[Stored data entries]
---+---

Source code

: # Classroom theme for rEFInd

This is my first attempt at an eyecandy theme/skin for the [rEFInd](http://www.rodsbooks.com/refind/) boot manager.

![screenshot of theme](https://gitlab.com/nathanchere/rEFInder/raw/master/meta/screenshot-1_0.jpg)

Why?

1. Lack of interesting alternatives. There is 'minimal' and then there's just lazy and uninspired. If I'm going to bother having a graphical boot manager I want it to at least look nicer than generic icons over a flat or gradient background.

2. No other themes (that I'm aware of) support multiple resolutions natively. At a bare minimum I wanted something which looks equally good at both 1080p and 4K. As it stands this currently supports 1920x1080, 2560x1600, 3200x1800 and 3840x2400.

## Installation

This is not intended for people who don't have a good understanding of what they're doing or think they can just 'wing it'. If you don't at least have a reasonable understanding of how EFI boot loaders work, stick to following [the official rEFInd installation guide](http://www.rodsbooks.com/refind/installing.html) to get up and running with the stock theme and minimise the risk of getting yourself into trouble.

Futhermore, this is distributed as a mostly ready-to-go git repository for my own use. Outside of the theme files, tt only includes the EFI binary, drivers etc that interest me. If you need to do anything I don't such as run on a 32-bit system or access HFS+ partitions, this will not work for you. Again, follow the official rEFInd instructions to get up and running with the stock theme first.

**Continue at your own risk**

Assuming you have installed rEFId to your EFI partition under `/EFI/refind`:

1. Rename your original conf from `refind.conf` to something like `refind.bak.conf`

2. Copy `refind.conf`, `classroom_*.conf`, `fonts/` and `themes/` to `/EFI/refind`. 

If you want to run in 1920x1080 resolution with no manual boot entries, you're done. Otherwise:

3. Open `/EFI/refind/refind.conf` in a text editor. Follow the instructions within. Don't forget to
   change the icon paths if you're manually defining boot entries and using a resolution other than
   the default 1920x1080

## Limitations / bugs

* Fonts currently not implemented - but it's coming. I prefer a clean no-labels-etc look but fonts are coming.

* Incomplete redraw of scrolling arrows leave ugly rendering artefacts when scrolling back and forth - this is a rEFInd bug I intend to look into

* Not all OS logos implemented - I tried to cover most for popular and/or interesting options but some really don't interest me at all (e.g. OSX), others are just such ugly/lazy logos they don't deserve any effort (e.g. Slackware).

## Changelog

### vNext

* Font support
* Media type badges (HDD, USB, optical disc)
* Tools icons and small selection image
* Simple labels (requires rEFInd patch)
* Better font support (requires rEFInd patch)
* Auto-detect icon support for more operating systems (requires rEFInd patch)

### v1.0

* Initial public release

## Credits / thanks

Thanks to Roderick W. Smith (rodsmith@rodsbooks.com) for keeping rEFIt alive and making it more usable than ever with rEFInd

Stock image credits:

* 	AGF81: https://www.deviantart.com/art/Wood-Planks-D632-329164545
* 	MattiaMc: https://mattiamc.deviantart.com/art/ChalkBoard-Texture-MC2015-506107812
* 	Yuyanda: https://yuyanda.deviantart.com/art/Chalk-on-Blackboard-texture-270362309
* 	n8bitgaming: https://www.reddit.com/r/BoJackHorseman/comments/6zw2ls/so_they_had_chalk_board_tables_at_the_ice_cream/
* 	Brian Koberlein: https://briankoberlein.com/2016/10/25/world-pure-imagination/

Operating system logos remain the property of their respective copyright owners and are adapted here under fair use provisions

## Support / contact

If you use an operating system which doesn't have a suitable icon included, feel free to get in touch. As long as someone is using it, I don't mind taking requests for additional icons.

---+---

■ **YOUR OBJECTIVE**: Exactly as they appear above, print all the entries.

■ **OUTPUT OF THE TASK**:
Source code

: # Classroom theme for rEFInd

This is my first attempt at an eyecandy theme/skin for the [rEFInd](http://www.rodsbooks.com/refind/) boot manager.

![screenshot of theme](https://gitlab.com/nathanchere/rEFInder/raw/master/meta/screenshot-1_0.jpg)

Why?

1. Lack of interesting alternatives. There is 'minimal' and then there's just lazy and uninspired. If I'm going to bother having a graphical boot manager I want it to at least look nicer than generic icons over a flat or gradient background.

2. No other themes (that I'm aware of) support multiple resolutions natively. At a bare minimum I wanted something which looks equally good at both 1080p and 4K. As it stands this currently supports 1920x1080, 2560x1600, 3200x1800 and 3840x2400.

## Installation

This is not intended for people who don't have a good understanding of what they're doing or think they can just 'wing it'. If you don't at least have a reasonable understanding of how EFI boot loaders work, stick to following [the official rEFInd installation guide](http://www.rodsbooks.com/refind/installing.html) to get up and running with the stock theme and minimise the risk of getting yourself into trouble.

Futhermore, this is distributed as a mostly ready-to-go git repository for my own use. Outside of the theme files, tt only includes the EFI binary, drivers etc that interest me. If you need to do anything I don't such as run on a 32-bit system or access HFS+ partitions, this will not work for you. Again, follow the official rEFInd instructions to get up and running with the stock theme first.

**Continue at your own risk**

Assuming you have installed rEFId to your EFI partition under `/EFI/refind`:

1. Rename your original conf from `refind.conf` to something like `refind.bak.conf`

2. Copy `refind.conf`, `classroom_*.conf`, `fonts/` and `themes/` to `/EFI/refind`. 

If you want to run in 1920x1080 resolution with no manual boot entries, you're done. Otherwise:

3. Open `/EFI/refind/refind.conf` in a text editor. Follow the instructions within. Don't forget to
   change the icon paths if you're manually defining boot entries and using a resolution other than
   the default 1920x1080

## Limitations / bugs

* Fonts currently not implemented - but it's coming. I prefer a clean no-labels-etc look but fonts are coming.

* Incomplete redraw of scrolling arrows leave ugly rendering artefacts when scrolling back and forth - this is a rEFInd bug I intend to look into

* Not all OS logos implemented - I tried to cover most for popular and/or interesting options but some really don't interest me at all (e.g. OSX), others are just such ugly/lazy logos they don't deserve any effort (e.g. Slackware).

## Changelog

### vNext

* Font support
* Media type badges (HDD, USB, optical disc)
* Tools icons and small selection image
* Simple labels (requires rEFInd patch)
* Better font support (requires rEFInd patch)
* Auto-detect icon support for more operating systems (requires rEFInd patch)

### v1.0

* Initial public release

## Credits / thanks

Thanks to Roderick W. Smith (rodsmith@rodsbooks.com) for keeping rEFIt alive and making it more usable than ever with rEFInd

Stock image credits:

* 	AGF81: https://www.deviantart.com/art/Wood-Planks-D632-329164545
* 	MattiaMc: https://mattiamc.deviantart.com/art/ChalkBoard-Texture-MC2015-506107812
* 	Yuyanda: https://yuyanda.deviantart.com/art/Chalk-on-Blackboard-texture-270362309
* 	n8bitgaming: https://www.reddit.com/r/BoJackHorseman/comments/6zw2ls/so_they_had_chalk_board_tables_at_the_ice_cream/
* 	Brian Koberlein: https://briankoberlein.com/2016/10/25/world-pure-imagination/

Operating system logos remain the property of their respective copyright owners and are adapted here under fair use provisions

## Support / contact

If you use an operating system which doesn't have a suitable icon included, feel free to get in touch. As long as someone is using it, I don't mind taking requests for additional icons.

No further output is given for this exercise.